Turkey has found itself in this open-ended transformation in a different position. With Islamist origins, combined with an apparent transformation into a Western-oriented party, Tayyip Erdoğan’s AK Parti came to power through a popular vote and presided over a prosperous economy as Turkey became a relevant international player in regional policies.
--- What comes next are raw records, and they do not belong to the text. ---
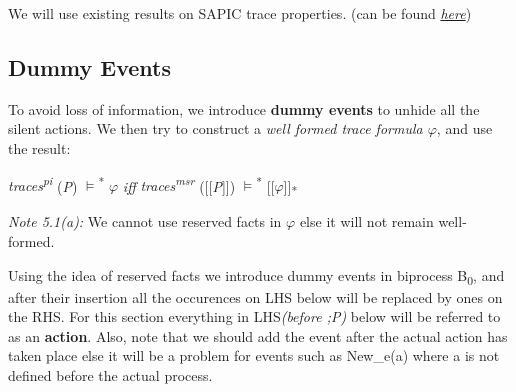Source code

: \documentclass[11pt]{article}
\begin{document}
We will use existing results on SAPIC trace properties. (can be found \href{https://hal.archives-ouvertes.fr/hal-01337409v2/document}{\it {here}})

\subsection{Dummy Events}

To avoid loss of information, we introduce {\bf dummy events} to unhide all the silent actions. We then try to construct a {\it well formed trace formula $\varphi$}, and use the result:
\begin{center}
    {\it traces\textsuperscript{pi}} ({\it P}) $\models$\textsuperscript{*} $\varphi$ {\it iff}  {\it traces\textsuperscript{msr}} ([[{\it P}]]) $\models$\textsuperscript{*} [[$\varphi$]]\textsubscript{*}
\end{center}
{\it Note 5.1(a): }We cannot use reserved facts in $\varphi$ else it will not remain well-formed. \newline

Using the idea of reserved facts we introduce dummy events in biprocess B\textsubscript{0}, and after their insertion all the occurences on LHS below will be replaced by ones on the RHS. For this section everything in LHS{\it (before ;P)} below will be referred to as an {\bf action}.\newline 
\hspace*{14pt}Also, note that we should add the event after the actual action has taken place else it will be a problem for events such as New\_e(a) where a is not defined before the actual process.\newline 
\end{document}

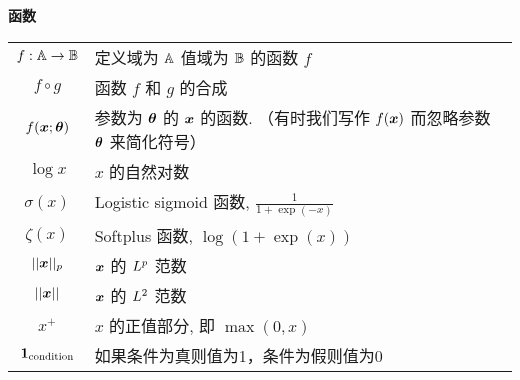 \begin{minipage}{\textwidth}
\centerline{\bf 函数}
\bgroup
\def\arraystretch{1.5}
\begin{tabular}{cp{3.25in}}
$\displaystyle f: {\mathbb{A}} \rightarrow {\mathbb{B}}$ & 定义域为 ${\mathbb{A}}$ 值域为 ${\mathbb{B}}$ 的函数 $f$ \\
$\displaystyle f \circ g $ & 函数 $f$ 和 $g$ 的合成 \\
  $\displaystyle f({\bm{x}} ; {\bm{\theta}}) $ & 参数为 ${\bm{\theta}}$ 的 ${\bm{x}}$ 的函数.
  （有时我们写作 $f({\bm{x}})$ 而忽略参数 ${\bm{\theta}}$ 来简化符号）\\
$\displaystyle \log x$ & $x$ 的自然对数 \\
$\displaystyle \sigma(x)$ & Logistic sigmoid 函数, $\displaystyle \frac{1} {1 + \exp(-x)}$ \\
$\displaystyle \zeta(x)$ & Softplus 函数, $\log(1 + \exp(x))$ \\
$\displaystyle || {\bm{x}} ||_p $ & ${\bm{x}}$ 的 $L^p$ 范数\\
$\displaystyle || {\bm{x}} || $ & ${\bm{x}}$ 的 $L^2$ 范数\\
$\displaystyle x^+$ & $x$ 的正值部分, 即 $\max(0,x)$\\
$\displaystyle \bm{1}_\mathrm{condition}$ & 如果条件为真则值为1，条件为假则值为0 \\
\end{tabular}
\egroup
{}
\end{minipage}

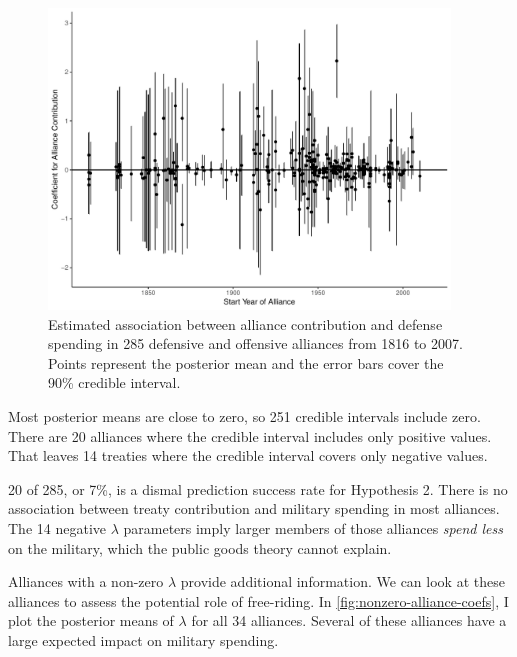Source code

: \documentclass[12pt]{article}
\begin{document}
\begin{figure}[htbp]
	\centering
		\includegraphics[width=0.95\textwidth]{alliance-coefs-year.pdf}
	\caption{Estimated association between alliance contribution and defense spending in 285 defensive and offensive alliances from 1816 to 2007. Points represent the posterior mean and the error bars cover the 90\% credible interval.}
	\label{fig:alliance-coefs-year}
\end{figure}


Most posterior means are close to zero, so 251 credible intervals include zero. 
There are 20 alliances where the credible interval includes only positive values. 
That leaves 14 treaties where the credible interval covers only negative values. 


20 of 285, or 7\%, is a dismal prediction success rate for Hypothesis 2. 
There is no association between treaty contribution and military spending in most alliances.
The 14 negative $\lambda$ parameters imply larger members of those alliances \emph{spend less} on the military, which the public goods theory cannot explain. 


Alliances with a non-zero $\lambda$ provide additional information. 
We can look at these alliances to assess the potential role of free-riding. 
In \autoref{fig:nonzero-alliance-coefs}, I plot the posterior means of $\lambda$ for all 34 alliances.  
Several of these alliances have a large expected impact on military spending. 
\end{document}
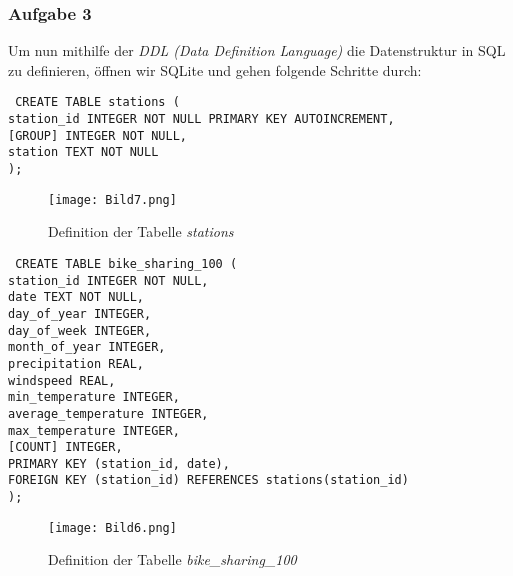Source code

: \documentclass[a4paper, 12pt]{article}
\begin{document}
\newpage
\subsubsection{Aufgabe 3}

Um nun mithilfe der \textit{DDL (Data Definition Language)} die Datenstruktur in SQL zu definieren, öffnen wir SQLite und gehen folgende Schritte durch:

\vspace{\baselineskip} 

{\fontsize{10}{12}\selectfont
\texttt{%
CREATE TABLE stations ( \\
    station\_id INTEGER NOT NULL PRIMARY KEY AUTOINCREMENT, \\
    {[}GROUP{]} INTEGER NOT NULL, \\
    station TEXT NOT NULL \\
);
}}

\vspace{\baselineskip} 

\begin{figure}[H]
    \centering
    \texttt{[image: Bild7.png]}
    \par Definition der Tabelle \textit{stations}
\end{figure} 

{\fontsize{10}{12}\selectfont
\texttt{%
CREATE TABLE bike\_sharing\_100 ( \\
    station\_id INTEGER NOT NULL, \\
    date TEXT NOT NULL, \\
    day\_of\_year INTEGER, \\
    day\_of\_week INTEGER, \\
    month\_of\_year INTEGER, \\
    precipitation REAL, \\
    windspeed REAL, \\
    min\_temperature INTEGER, \\
    average\_temperature INTEGER, \\
    max\_temperature INTEGER, \\
    {[}COUNT{]} INTEGER, \\
    PRIMARY KEY (station\_id, date), \\
    FOREIGN KEY (station\_id) REFERENCES stations(station\_id) \\
);
}} 
\\
\begin{figure}[H]
    \centering
    \texttt{[image: Bild6.png]}
    \par Definition der Tabelle \textit{bike\_sharing\_100}
\end{figure}
\end{document}
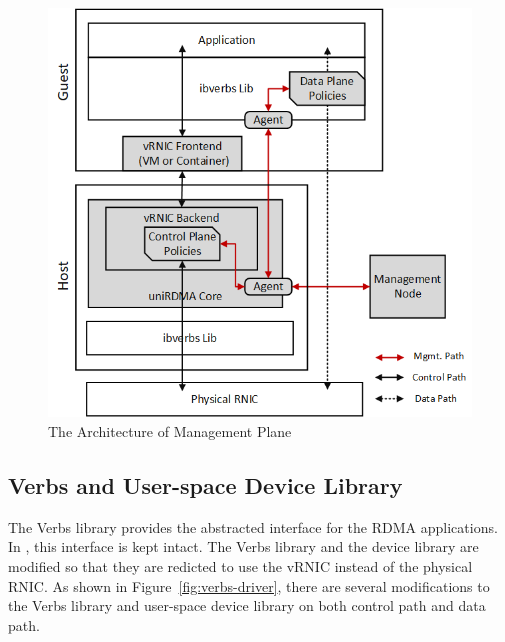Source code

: \begin{figure}[!ht]
	\centering
	\includegraphics[width=1\linewidth]{images/mgmt-center.png}
	\caption{The Architecture of \sys Management Plane}
	\label{fig:mgmt-center}
\end{figure}

\subsection{Verbs and User-space Device Library}


The Verbs library provides the abstracted interface for the RDMA applications. In \sys, this interface is kept intact.
The Verbs library and the device library are modified so that they are redicted to use the vRNIC instead of the physical RNIC. As shown in Figure~\ref{fig:verbs-driver}, there are several modifications to the Verbs library and user-space device library on both control path and data path.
Turkish foreign and trade policies were successfully based on “talking to everyone” in the region, but very quickly, the country found itself unable to cooperate with non-Sunni parties within a few years of the rise and fall of the Arab Spring.
Is it a coincidence that the problems within Turkey regarding democratic rights, including freedom of press and expression and freedom of assembly, have begun to lose ground, unlike in Erdoğan’s first few years, leading foreign observers of Turkey to say that was “unimaginable five years ago?”
People who were supporters of Erdoğan up until a few years ago in the West and the region now have difficulties recognizing him as his style and politics have grown less inclusive in both domestic and foreign policy – and even economic – terms.
In trying to explain what has happened to Turkey, or in Turkey in the last five years, one has to take into account the feeling of power boosted by the 2011 elections and the coming presidential elections of 2014.
Accelerated turmoil in the region has had a considerable influence on the political landscape in Turkey, and the changing Turkish domestic political balances are likely to have a greater effect on the regional transformation.